Worse still, it’s a choreography that does not help to love its dancers. I want to commend them all for negotiating his delicate emphasis with such composure, but really I just want to see them in other material. The style of the Paris Opera, which I have observed intermittently for 30 years, is very particular. At worst, it may look visually elegant but textually light (dance you see but don’t feel). I presume these issues stem from Lifar’s long tenure in charge. Its best is something quite different, but less consistent. I know that many Parisian dancers can show great beauty in a variety of works, but I have never yet been able to tell how their virtues add up.

Moving from Lifar’s “Suite en Blanc” to Petit’s “L’Arlésienne” and Béjart’s “Boléro” is, it seems, to find oneself on the Left Bank. Petit uses the language of ballet to create drama about an alienated hero who ends up, despite a devoted girlfriend, throwing himself out of a window. Béjart’s “Bolero” is a steady crescendo in which a solitary protagonist standing on a table gradually drags, like a dancing demagogue, an ensemble of all-male followers into a frenzy of excitement. (The protagonist can be a man or a woman.) Both are explosive, flamboyant, absurd.

‘L’Arlésienne’ uses the same music that Christopher Wheeldon recently used for ‘Les Carillons’ at City Ballet. (Mr. Wheeldon’s is more comprehensive.) In terms of overall structure, Petit’s has a greater theatrical impact; there are no unnecessary comings and goings. At the level of the individual dances, it is Mr. Wheeldon who demonstrates finesse, but Petit who always knows how to create the wow effect. Nothing is subtle, but the main male solo, in which the hero (the very handsome Jérémie Bélingard on Wednesday) increases in speed and energy until he makes quick jumps on the stage, is furious. Grossly enjoyable, instantly forgettable stuff.

Ravel’s “Bolero” is deliberately outrageous: the same beat, the same meter and the same melody repeated over and over like a fateful etude in a bewildering construction. Béjart’s dance script actually dates back to the 1928 premiere of Ravel’s music, in choreography by Bronislava Nijinska, when Ida Rubinstein was dancing on a table surrounded by young men (including the young Frederick Ashton). This in turn was adapted for the screen; in the “Bolero” of 1934, Carole Lombard dances it on a table with George Raft.

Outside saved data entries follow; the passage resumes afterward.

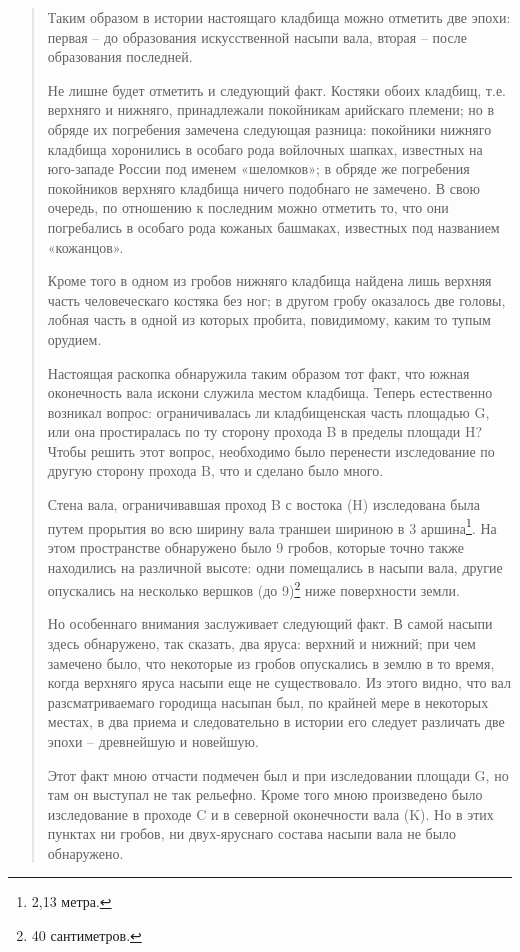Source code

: \begin{quotation}
Таким образом в истории настоящаго кладбища можно отметить две эпохи: первая – до образования искусственной насыпи вала, вторая – после образования последней.

Не лишне будет отметить и следующий факт. Костяки обоих кладбищ, т.е. верхняго и нижняго, принадлежали покойникам арийскаго племени; но в обряде их погребения замечена следующая разница: покойники нижняго кладбища хоронились в особаго рода войлочных шапках, известных на юго-западе России под именем «шеломков»; в обряде же погребения покойников верхняго кладбища ничего подобнаго не замечено. В свою очередь, по отношению к последним можно отметить то, что они погребались в особаго рода кожаных башмаках, известных под названием «кожанцов».

Кроме того в одном из гробов нижняго кладбища найдена лишь верхняя часть человеческаго костяка без ног; в другом гробу оказалось две головы, лобная часть в одной из которых пробита, повидимому, каким то тупым орудием.

Настоящая раскопка обнаружила таким образом тот факт, что южная оконечность вала искони служила местом кладбища. Теперь естественно возникал вопрос: ограничивалась ли кладбищенская часть площадью G, или она простиралась по ту сторону прохода B в пределы площади H? Чтобы решить этот вопрос, необходимо было перенести изследование по другую сторону прохода B, что и сделано было много. 

Стена вала, ограничивавшая проход B с востока (H) изследована была путем прорытия во всю ширину вала траншеи шириною в 3 аршина\footnote{2,13 метра.}. На этом пространстве обнаружено было 9 гробов, которые точно также находились на различной высоте: одни помещались в насыпи вала, другие опускались на несколько вершков (до 9)\footnote{40 сантиметров.} ниже поверхности земли. 

Но особеннаго внимания заслуживает следующий факт. В самой насыпи здесь обнаружено, так сказать, два яруса: верхний и нижний; при чем замечено было, что некоторые из гробов опускались в землю в то время, когда верхняго яруса насыпи еще не существовало. Из этого видно, что вал разсматриваемаго городища насыпан был, по крайней мере в некоторых местах, в два приема и следовательно в истории его следует различать две эпохи – древнейшую и новейшую. 

Этот факт мною отчасти подмечен был и при изследовании площади G, но там он выступал не так рельефно. Кроме того мною произведено было изследование в проходе C и в северной оконечности вала (K). Но в этих пунктах ни гробов, ни двух-яруснаго состава насыпи вала не было обнаружено.


\end{quotation}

Part of what’s annoying about the Béjart treatment is its mix of shine and thinness. He pushes his way to excitement by doing very little, very energetically. And then there’s its saucy soft-porn vibe: a mix of group erotica (I get giggles when the supporting men get up and bump their pelvises) and deceptively fervent inspiration. Nicolas Le Riche, the most famous of today’s Parisian dancers, played the role of soloist much more than Béjart’s former muse, Jorge Donn. I can’t wait to see him dance in “Giselle”, the next offer of this Parisian season. I can’t wait to see all these dancers again in less eccentric choreographies.